The overall reduction was 68ms! It felt a little like cheating to reduce the iteration amount by 999000 but with a simple logic system, the needed data structure for this test scenario is realistic to achieve.
On to Multithreading!
Having a very coupled data format now, active Entities can be split up into
int.Floor(activeEntitiesCount / processorCount)
. In my case the processorCount is set to 6;2 for rendering.
Threading doesn’t get blocked as it runs self contained and syncs to 16.66667ms.
So the 1000 transportBeltGroups can be split into packs of 166 physic steps per thread. The last thread has to work a little more. This can surely be optimized further but it works well for now.
Not bad for one session of programming. Writing the article took me longer than the coding. Bringing coding thought processes into a 2nd language and having some form of structure that doesn’t feel like rambling without a point is harder than I imagined. 😀
There’s not much left to optimize now but I feel like I have proven enough how far Unity can be pushed without the need of C++, custom engines or trickery of unmanaged pointers.
It’s all in the architecture!
[The following is about software architecture philosophy and fun side projects ]
The most efficient architecture builds from the top. Creating from the top requires decisions based on classes and how they are
intertwined. Which relations do they have, what data do they need, how can you create this data and when to call as few methods as possible. Also a lot of grouping. Less objects means better scaling. I applied this thinking heavily in my other projects but somehow lost track in this one.

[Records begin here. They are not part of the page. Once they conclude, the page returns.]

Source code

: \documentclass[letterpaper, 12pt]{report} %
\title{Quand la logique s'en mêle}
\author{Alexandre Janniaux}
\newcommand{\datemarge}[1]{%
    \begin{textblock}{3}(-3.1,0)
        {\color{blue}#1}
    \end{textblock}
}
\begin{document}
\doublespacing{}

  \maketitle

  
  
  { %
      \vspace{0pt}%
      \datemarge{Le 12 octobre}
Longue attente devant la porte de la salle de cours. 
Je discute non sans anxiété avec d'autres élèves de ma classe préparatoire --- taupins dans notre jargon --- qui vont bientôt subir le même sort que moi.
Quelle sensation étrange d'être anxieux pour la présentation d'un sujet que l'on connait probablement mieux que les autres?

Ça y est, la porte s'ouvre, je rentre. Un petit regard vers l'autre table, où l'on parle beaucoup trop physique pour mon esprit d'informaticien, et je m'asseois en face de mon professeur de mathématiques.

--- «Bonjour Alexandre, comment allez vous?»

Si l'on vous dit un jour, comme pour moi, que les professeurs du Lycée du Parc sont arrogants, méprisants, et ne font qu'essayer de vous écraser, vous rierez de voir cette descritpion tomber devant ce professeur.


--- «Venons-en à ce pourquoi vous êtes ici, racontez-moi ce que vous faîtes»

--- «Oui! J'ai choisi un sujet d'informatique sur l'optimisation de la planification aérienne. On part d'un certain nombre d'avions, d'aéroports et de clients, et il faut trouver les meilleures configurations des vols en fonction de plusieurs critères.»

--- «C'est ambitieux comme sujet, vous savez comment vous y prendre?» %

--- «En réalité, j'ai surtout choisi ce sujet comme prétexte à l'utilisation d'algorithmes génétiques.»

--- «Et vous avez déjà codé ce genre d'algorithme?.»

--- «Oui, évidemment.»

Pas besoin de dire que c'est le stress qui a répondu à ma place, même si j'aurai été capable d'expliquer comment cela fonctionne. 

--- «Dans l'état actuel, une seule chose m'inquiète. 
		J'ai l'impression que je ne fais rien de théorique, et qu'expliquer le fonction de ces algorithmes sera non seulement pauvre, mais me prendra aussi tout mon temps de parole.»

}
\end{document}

Sometimes I just get stuck in my own design and the only solution I’m having for that right now is to realize this “moment” in time. Taking a step back, rechecking my assumptions and try to come up with a better solution. Sometimes my brain is in tunnel vision though and no better solution comes along, hardening the tunnel vision even further. Low level optimization is usually the first warning symptom, then there’s GC spikes and refactoring. The evil nature of low level optimizations is also that even if you optimize a part like crazy you only get a few ms. One optimization I had went from 42ms to 38ms. Not bad but laughable compared to the data structure optimization. It also took longer to implement. 🙂
Oh well, the tree falls not at the first stroke.
Good architecture design is hard when you’re not familiar with the spatial design. It was my first 2d project on that scale. My other big projects where a WoW clone for arena matches and a planetary city builder, both with authoritative simulation servers in pure C# sockets and the other in NodeJS with Edge. (You might lol at that WTF NO C++? 🙂 ). The architecture is quite different as it lies in having the most efficient scaling, netcode and security. You are also pretty limited in the actual simulation because if it’s too complex the scaling is pretty bad leaving only room for either, not having a lot of entities to calculate or statistic based/simplified simulation. Both are heavy restrictions for game design and not fun as a base. Every mechanic has to be meticulously implemented, otherwise scale, security or netcode breaks.
Where to go from here?
I’ll most likely scrap the online part of the planetary city builder. Having no server to rely on, much more features and simulation steps can be implemented and the overall design can be thought on a bigger scale. Having a chain of events going on instead of a progress bar is much more fun to look at. It also creates more opportunities for the player to interact and manipulate the world resulting in more complex decision making. Everything leads to a better game.
Maybe I’ll write in more detail about the planetary city builder but with the drastic design change I’ll hold off for now. Coupled with an older project I have dubbed “Sandbox”, the opportunities, especially when it comes to modding and expanding the game are through the roof.
If I have a working prototype I’ll post more info.